– Boa tarde, tudo tranquilo? A senhora reside aqui?
Dona Sueli ficou surpresa com a pergunta. Afinal, todos que passam por ali sabem que aquela é sua residência. A amiga com quem estava conversando logo se despediu para que a catarinense de Lages pudesse compartilhar sua história. A história de quem habita há mais de 30 anos dentro do estádio do Marcílio Dias.
Ao adentrar no estádio, o torcedor depara-se com a secretaria, onde existe um centro de memória dedicado à história e conquistas do clube. Logo em seguida, encontra-se o departamento médico e, posteriormente, a casa de Sueli, que está localizada sob uma das arquibancadas.

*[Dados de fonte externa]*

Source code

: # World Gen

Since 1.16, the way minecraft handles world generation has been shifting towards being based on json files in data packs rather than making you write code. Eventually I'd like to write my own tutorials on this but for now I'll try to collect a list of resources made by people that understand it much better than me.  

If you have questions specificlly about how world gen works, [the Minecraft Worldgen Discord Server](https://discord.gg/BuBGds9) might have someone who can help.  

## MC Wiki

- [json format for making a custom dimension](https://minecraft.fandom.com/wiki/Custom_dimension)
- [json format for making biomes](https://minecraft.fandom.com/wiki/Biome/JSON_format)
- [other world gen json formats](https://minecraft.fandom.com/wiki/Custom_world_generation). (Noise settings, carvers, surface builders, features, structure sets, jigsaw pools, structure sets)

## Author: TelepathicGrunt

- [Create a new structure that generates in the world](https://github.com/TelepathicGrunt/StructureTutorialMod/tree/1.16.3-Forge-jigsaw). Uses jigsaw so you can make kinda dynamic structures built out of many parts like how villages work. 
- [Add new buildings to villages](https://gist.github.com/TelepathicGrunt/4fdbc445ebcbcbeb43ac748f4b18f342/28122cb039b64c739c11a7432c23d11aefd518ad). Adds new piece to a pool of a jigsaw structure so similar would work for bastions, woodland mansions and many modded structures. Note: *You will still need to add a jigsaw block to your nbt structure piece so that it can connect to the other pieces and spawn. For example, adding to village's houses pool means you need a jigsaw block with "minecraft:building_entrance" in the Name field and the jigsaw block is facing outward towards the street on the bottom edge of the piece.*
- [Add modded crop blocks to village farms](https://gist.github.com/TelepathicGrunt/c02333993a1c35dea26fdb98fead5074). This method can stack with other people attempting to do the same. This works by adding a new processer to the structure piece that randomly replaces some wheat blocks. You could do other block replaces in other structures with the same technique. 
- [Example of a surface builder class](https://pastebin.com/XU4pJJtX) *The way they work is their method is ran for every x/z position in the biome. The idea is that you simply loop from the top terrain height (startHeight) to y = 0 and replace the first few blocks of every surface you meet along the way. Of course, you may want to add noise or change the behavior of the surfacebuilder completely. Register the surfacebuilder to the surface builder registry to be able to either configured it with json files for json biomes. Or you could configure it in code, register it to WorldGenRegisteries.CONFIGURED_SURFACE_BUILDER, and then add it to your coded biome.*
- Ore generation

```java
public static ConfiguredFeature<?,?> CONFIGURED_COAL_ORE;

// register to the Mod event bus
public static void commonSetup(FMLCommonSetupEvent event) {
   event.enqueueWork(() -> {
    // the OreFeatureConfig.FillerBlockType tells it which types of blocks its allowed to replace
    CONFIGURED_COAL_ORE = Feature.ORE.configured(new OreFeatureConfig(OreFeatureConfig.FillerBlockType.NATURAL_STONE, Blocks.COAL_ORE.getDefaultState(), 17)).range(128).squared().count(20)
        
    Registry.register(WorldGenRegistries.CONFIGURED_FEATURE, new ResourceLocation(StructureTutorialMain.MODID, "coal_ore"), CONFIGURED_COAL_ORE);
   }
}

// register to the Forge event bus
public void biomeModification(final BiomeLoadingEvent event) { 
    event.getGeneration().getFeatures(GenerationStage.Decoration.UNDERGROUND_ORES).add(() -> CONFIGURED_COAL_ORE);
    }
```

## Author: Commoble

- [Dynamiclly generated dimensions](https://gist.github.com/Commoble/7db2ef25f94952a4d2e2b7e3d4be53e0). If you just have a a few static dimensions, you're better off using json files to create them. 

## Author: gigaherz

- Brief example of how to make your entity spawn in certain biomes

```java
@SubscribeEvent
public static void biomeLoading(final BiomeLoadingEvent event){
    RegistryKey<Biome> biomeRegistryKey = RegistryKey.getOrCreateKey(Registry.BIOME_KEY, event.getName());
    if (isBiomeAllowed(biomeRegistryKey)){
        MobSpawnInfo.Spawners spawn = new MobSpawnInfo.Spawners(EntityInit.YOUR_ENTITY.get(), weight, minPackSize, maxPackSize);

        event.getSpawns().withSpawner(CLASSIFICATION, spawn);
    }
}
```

– Acredito que este seja o único estádio de um clube profissional que tem famílias residindo aqui dentro – frisou um colaborador do Marcílio Dias.
O Maneca do Marcílio
Sueli foi cônjuge de Manoel Theotonio Santana, que a “vida toda” desempenhou a função de massagista no clube de Itajaí. O Maneca do Marcílio, como era conhecido por todos, veio a óbito em 2017 em decorrência de complicações do Diabetes.
– Ele veio para cá e não tinha quase nada. Quando eu o conheci ele já morava aqui. Era massagista, mas fazia de tudo no estádio. Ele conhecia todos os cantos, chamavam ele pra tudo – narrou Sueli ao ge.
Maneca era natural de Itajaí e Sueli nasceu em Lages, porém foi residir na cidade do esposo. Quando chegou a Itajaí, ela já era viúva e mãe de três proles. A residência escolhida tinha o Estádio Dr Hercílio Luz do outro lado da rua. E o futuro esposo dentro dele.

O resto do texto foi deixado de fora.